Editorial: Crazy ideas that make sense

The Island Now

Great Neck School District’s superintendent, Teresa Prendergast, announced last week that heightened security measures have been instituted throughout the district after a spate of attacks against the Asian-American and Jewish populations.

She said all schools throughout the district remain locked from the exterior and that the district does not permit any visitors to enter the building

Prendergast also said the district’s security office is operating 24 hours a day, seven days a week, including holidays, and that each school has assigned security guards.

The Nassau County Police Department, she said, has also increased the presence of patrol cars throughout the district, and officers from the department’s Problem Oriented Police sector work closely with district officials to ensure the safety of students, staff and teachers at all times.

“I think we all realize that there have been recent news stories about violence and discrimination against many people, and that certainly has heightened concerns within our community,” Prendergast said.

This is an example of a crazy idea that makes perfect sense.

Crazy because a school district is spending time and money to ensure the safety of its students rather than educating them—at the tail end of a pandemic that has robbed students of valuable learning time.

Sensible because the threats against students in Great Neck and across the country are real and not just for reasons of religious and racial hatred. There is also the easy availability of guns, including weapons of war.

Schools across the country have already spent valuable education dollars to make their buildings hard targets following the massacre in 2012 in Sandy Hook, Conn., when a disturbed 20-year-old man shot and killed 26 people, including 20 children between 6 and 7 years old, and six adult staff members.

There have been more than 2,500 mass shootings since then in churches, synagogues, mosques, concerts, places of business and almost any spot where groups of people congregate.

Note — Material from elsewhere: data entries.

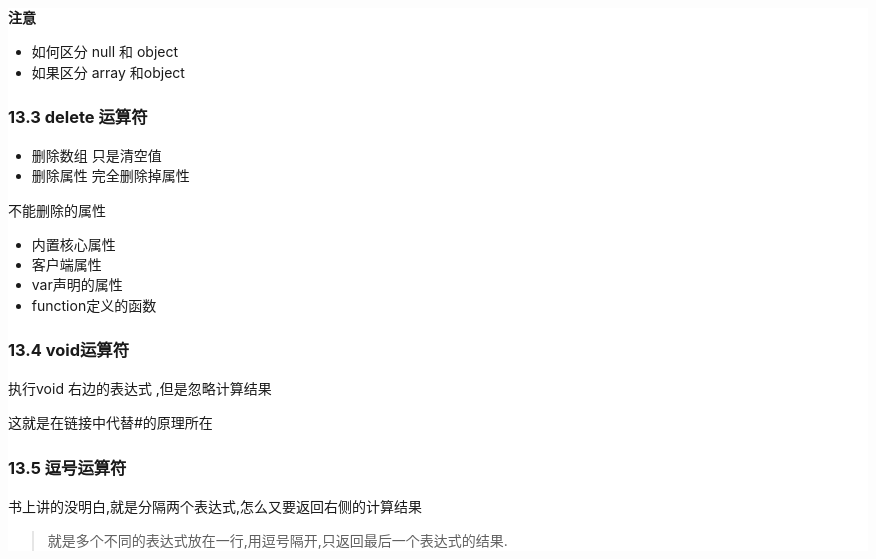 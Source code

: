**注意**
- 如何区分 null 和 object
- 如果区分 array 和object

### 13.3 delete 运算符
- 删除数组 只是清空值
- 删除属性 完全删除掉属性

不能删除的属性
- 内置核心属性
- 客户端属性
- var声明的属性
- function定义的函数

### 13.4 void运算符

执行void 右边的表达式 ,但是忽略计算结果

这就是在链接中代替#的原理所在

### 13.5 逗号运算符
书上讲的没明白,就是分隔两个表达式,怎么又要返回右侧的计算结果

> 就是多个不同的表达式放在一行,用逗号隔开,只返回最后一个表达式的结果.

And despite a large majority of Americans – including Republicans and gun owners – supporting gun-safety measures – Congress has done nothing to even slow the carnage at a national level. No universal background checks. No ban of assault rifles. No nothing.

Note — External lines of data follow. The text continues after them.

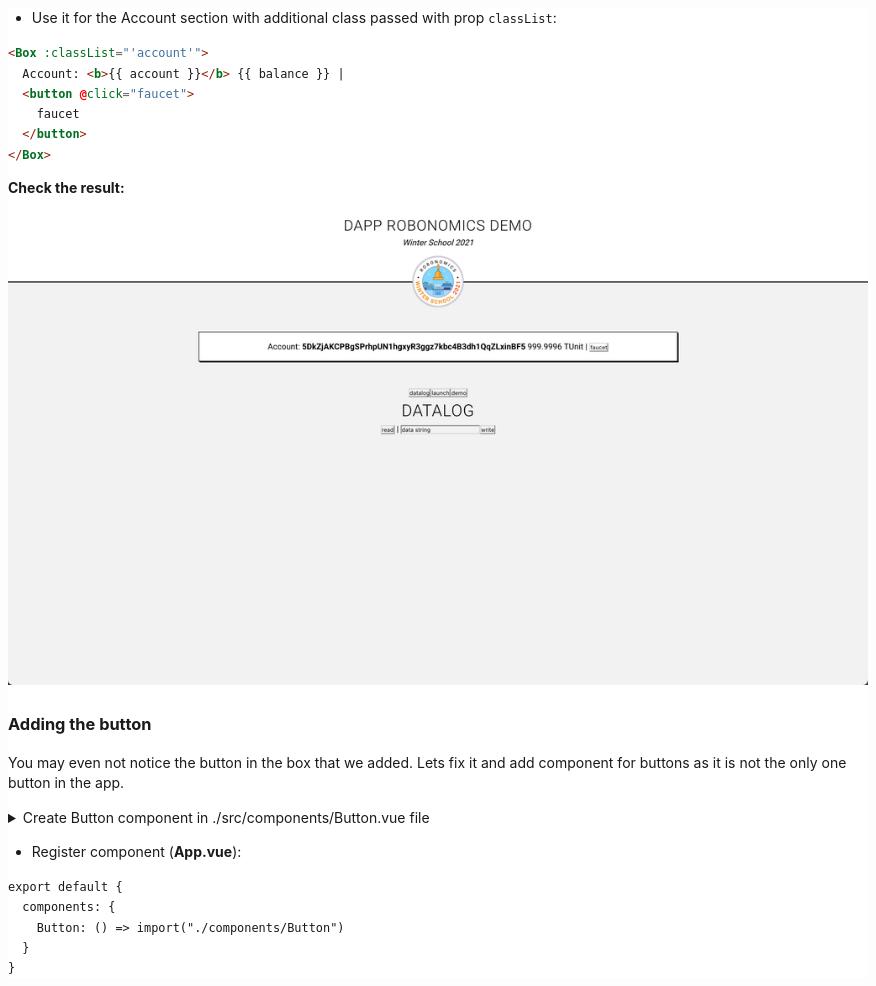 - Use it for the Account section with additional class passed with prop `classList`:

```HTML
<Box :classList="'account'">
  Account: <b>{{ account }}</b> {{ balance }} |
  <button @click="faucet">
    faucet
  </button>
</Box>
```

**Check the result:**
![Dapp Interface changing step 4](./images/build-dapp-interface/dapp-4.png "Dapp Interface changing step 4")

### Adding the button

You may even not notice the button in the box that we added. Lets fix it and add component for buttons as it is not the only one button in the app.

<details><summary>Create Button component in ./src/components/Button.vue file </summary></details>


- Register component (**App.vue**):

```JS
export default {
  components: {
    Button: () => import("./components/Button")
  }
}
```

Added to this toxic mess is Donald Trump – a president who inflamed racial and religious hatred while running for president, serving as president and after he lost the presidency, something that he still refuses to acknowledge.

In fact, rather than acknowledging his defeat, he incited an armed mob to attack the Capitol in an effort to overturn the outcome of a presidential election.

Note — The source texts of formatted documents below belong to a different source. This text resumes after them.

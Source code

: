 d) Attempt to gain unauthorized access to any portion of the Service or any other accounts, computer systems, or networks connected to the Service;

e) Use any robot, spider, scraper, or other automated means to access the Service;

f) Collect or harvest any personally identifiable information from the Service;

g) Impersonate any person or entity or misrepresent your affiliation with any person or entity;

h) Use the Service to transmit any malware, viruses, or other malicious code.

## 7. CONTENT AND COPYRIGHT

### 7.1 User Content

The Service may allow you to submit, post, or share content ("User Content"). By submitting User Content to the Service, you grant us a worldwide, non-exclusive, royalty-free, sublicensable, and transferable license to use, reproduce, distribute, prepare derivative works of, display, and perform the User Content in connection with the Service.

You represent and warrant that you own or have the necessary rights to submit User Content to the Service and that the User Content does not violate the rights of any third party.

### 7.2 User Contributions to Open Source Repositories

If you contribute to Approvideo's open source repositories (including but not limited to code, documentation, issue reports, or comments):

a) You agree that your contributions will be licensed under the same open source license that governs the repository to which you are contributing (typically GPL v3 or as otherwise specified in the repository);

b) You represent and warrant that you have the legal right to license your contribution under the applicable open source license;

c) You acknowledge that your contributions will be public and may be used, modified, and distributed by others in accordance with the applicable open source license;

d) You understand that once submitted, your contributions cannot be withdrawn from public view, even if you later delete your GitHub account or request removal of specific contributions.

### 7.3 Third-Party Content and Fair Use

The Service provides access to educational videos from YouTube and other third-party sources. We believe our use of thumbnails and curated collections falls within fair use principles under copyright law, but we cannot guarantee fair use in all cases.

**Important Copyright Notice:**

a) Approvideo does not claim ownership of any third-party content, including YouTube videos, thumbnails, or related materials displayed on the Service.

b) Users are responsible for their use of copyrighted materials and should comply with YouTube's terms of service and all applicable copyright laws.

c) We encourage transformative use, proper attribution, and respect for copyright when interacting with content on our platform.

In the process, the lives of the vice president, the House speaker, other elected officials and congressional staffers were threatened. And more than 140 police officers were injured in the worst attack on the home of this country’s democracy since the War of 1812.

Some rioters carried Confederate flags. Some wore T-shirts saying Camp Auschwitz and 6MNE – 6 million is not enough, a reference to the number of Jews killed in the Holocaust.

Trump may have been the major source of rising racial and religious hatred but he wasn’t the only source. There has never been of shortage of hatred for the other throughout history and certainly not for Jews.

Israel’s ongoing issues with Palestinians have stoked passions in recent history and last month’s violence in Gaza and Israel inflamed those passions even further with all Jews being wrongly blamed for what the Israeli government under Benjamin Netanyahu did in some cases.

In that context, increasing security precautions at Great Neck schools sounds reasonable. If not also crazy.

Now, students in Great Neck and elsewhere are not the first to come face to face with the real world.

Black students in this country lived through inferior segregated schools generation after generation going back to the mid-19th century.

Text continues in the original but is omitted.